* **Work order**
Transcribe exactly the lines that fall between the one holding "IRIs, then the" and the one holding "different to how the element is formatted.", inclusive, from the entries below.

* **Recorded data**
○ ○ ○ ○
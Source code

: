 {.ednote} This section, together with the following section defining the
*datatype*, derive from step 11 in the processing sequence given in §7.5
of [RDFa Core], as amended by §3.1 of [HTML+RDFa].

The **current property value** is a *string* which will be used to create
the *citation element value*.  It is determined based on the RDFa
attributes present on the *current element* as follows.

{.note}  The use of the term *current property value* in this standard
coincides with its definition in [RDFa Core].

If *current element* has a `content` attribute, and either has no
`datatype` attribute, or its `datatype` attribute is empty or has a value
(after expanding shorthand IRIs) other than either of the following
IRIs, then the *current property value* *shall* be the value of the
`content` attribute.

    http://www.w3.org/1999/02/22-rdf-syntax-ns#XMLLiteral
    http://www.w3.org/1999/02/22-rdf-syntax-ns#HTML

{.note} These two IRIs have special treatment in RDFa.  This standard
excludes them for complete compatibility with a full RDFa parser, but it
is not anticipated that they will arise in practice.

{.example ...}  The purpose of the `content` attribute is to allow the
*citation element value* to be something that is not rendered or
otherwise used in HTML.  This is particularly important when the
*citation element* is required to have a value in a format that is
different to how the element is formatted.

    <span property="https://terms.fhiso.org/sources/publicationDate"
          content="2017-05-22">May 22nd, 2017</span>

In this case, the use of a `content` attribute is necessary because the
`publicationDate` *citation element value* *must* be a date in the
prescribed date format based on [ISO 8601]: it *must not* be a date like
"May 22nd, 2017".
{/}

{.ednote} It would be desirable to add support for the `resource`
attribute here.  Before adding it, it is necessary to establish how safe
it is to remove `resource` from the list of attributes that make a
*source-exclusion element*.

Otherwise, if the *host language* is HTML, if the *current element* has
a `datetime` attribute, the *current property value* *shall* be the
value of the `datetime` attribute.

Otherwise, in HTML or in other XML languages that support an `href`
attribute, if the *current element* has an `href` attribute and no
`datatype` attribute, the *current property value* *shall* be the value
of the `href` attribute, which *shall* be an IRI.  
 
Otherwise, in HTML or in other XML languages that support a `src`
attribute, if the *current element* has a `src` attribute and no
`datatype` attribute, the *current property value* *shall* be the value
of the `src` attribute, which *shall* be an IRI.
○ ○ ○ ○
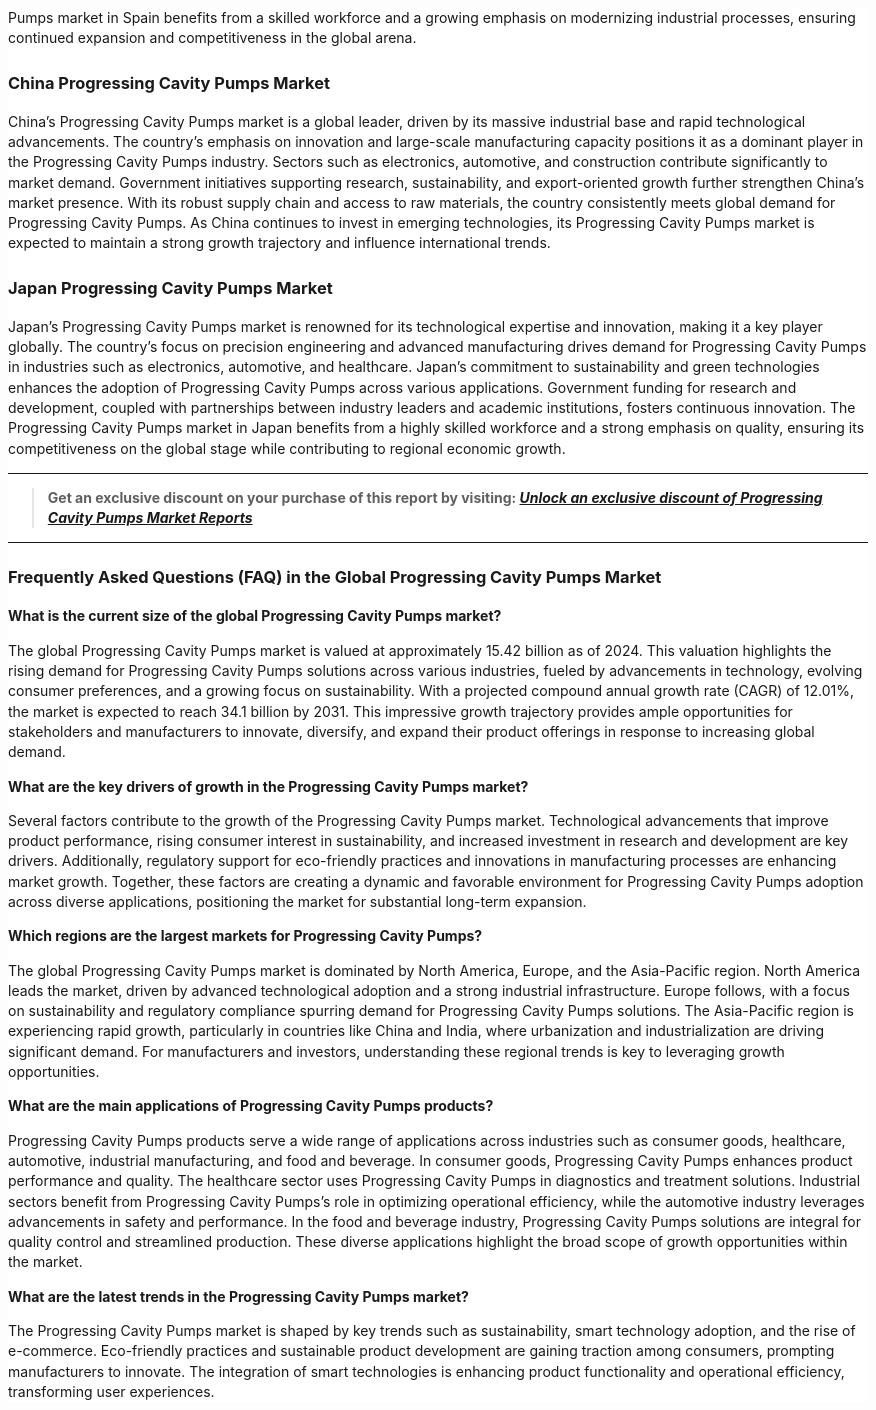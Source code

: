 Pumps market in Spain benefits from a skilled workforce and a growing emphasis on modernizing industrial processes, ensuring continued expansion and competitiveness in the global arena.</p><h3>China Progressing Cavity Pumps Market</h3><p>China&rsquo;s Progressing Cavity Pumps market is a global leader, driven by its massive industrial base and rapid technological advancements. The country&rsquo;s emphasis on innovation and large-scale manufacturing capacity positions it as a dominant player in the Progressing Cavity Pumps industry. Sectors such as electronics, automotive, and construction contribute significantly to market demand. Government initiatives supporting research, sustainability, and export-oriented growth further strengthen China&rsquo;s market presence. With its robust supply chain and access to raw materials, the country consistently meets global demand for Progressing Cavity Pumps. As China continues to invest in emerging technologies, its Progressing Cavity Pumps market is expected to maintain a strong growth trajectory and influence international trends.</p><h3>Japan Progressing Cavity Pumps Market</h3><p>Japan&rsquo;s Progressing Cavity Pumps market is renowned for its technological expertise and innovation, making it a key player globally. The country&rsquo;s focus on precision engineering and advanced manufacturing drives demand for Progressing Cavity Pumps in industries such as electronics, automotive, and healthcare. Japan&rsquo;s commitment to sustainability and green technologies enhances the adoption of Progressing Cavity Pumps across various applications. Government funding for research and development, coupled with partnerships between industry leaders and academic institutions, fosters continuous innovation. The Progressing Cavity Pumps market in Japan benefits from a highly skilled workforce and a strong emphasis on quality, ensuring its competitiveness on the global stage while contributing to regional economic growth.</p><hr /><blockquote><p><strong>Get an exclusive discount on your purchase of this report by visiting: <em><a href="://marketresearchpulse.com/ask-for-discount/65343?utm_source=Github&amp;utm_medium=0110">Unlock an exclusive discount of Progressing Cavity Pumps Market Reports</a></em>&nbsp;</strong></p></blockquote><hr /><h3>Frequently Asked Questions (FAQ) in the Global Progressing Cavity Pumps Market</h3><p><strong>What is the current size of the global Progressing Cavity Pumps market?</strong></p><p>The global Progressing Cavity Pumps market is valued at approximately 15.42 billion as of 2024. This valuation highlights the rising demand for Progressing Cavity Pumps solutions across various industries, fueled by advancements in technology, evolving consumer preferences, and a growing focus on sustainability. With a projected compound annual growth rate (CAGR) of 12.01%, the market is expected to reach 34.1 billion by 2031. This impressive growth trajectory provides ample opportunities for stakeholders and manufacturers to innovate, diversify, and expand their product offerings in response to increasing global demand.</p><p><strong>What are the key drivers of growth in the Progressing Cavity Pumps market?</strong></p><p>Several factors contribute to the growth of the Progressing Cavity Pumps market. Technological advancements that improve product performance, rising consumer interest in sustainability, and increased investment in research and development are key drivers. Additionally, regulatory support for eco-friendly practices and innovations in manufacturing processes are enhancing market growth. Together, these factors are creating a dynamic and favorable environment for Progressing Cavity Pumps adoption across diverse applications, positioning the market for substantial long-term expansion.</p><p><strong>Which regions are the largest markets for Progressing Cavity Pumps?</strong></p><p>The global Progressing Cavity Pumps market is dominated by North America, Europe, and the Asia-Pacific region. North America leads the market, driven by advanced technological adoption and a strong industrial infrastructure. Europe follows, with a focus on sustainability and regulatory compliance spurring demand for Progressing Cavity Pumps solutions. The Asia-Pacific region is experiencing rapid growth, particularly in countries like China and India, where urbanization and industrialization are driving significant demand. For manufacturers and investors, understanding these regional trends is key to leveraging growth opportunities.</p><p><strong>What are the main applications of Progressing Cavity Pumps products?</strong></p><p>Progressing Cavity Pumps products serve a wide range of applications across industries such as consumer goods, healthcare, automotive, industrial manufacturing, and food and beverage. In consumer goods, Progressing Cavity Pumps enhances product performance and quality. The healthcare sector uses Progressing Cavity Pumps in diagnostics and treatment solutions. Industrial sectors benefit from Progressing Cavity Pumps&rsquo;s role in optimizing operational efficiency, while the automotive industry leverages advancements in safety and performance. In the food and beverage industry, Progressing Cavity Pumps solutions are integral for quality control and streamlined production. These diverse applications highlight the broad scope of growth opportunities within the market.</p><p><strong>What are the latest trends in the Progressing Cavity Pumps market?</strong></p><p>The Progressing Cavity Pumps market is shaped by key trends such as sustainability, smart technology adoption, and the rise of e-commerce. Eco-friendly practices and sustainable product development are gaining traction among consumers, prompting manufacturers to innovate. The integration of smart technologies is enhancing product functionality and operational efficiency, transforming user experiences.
○ ○ ○ ○
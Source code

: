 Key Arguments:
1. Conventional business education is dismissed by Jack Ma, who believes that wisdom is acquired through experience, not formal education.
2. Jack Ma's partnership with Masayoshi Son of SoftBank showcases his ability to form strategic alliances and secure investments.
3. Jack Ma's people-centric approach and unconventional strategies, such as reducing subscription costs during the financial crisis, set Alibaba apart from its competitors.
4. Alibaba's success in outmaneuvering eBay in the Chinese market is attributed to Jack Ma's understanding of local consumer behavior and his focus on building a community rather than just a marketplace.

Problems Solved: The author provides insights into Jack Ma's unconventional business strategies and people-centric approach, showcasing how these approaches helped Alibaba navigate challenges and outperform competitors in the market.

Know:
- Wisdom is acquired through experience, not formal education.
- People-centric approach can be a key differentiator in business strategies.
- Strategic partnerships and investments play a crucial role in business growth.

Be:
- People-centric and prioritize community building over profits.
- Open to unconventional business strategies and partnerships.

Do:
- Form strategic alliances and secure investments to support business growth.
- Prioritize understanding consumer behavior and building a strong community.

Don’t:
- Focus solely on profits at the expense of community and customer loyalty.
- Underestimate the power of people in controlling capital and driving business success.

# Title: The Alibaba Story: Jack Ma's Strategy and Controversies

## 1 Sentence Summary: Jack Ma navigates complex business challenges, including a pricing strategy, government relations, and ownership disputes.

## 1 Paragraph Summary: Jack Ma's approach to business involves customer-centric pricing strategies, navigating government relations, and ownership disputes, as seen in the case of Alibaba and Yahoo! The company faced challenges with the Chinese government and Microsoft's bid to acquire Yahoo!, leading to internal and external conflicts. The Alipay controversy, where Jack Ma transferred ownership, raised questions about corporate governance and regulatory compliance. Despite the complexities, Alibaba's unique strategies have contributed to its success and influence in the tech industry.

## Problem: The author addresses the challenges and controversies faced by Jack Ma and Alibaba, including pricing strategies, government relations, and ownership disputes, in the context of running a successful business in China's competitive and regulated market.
○ ○ ○ ○
* **Answer**
IRIs, then the *current property value* *shall* be the value of the
`content` attribute.

    http://www.w3.org/1999/02/22-rdf-syntax-ns#XMLLiteral
    http://www.w3.org/1999/02/22-rdf-syntax-ns#HTML

{.note} These two IRIs have special treatment in RDFa.  This standard
excludes them for complete compatibility with a full RDFa parser, but it
is not anticipated that they will arise in practice.

{.example ...}  The purpose of the `content` attribute is to allow the
*citation element value* to be something that is not rendered or
otherwise used in HTML.  This is particularly important when the
*citation element* is required to have a value in a format that is
different to how the element is formatted.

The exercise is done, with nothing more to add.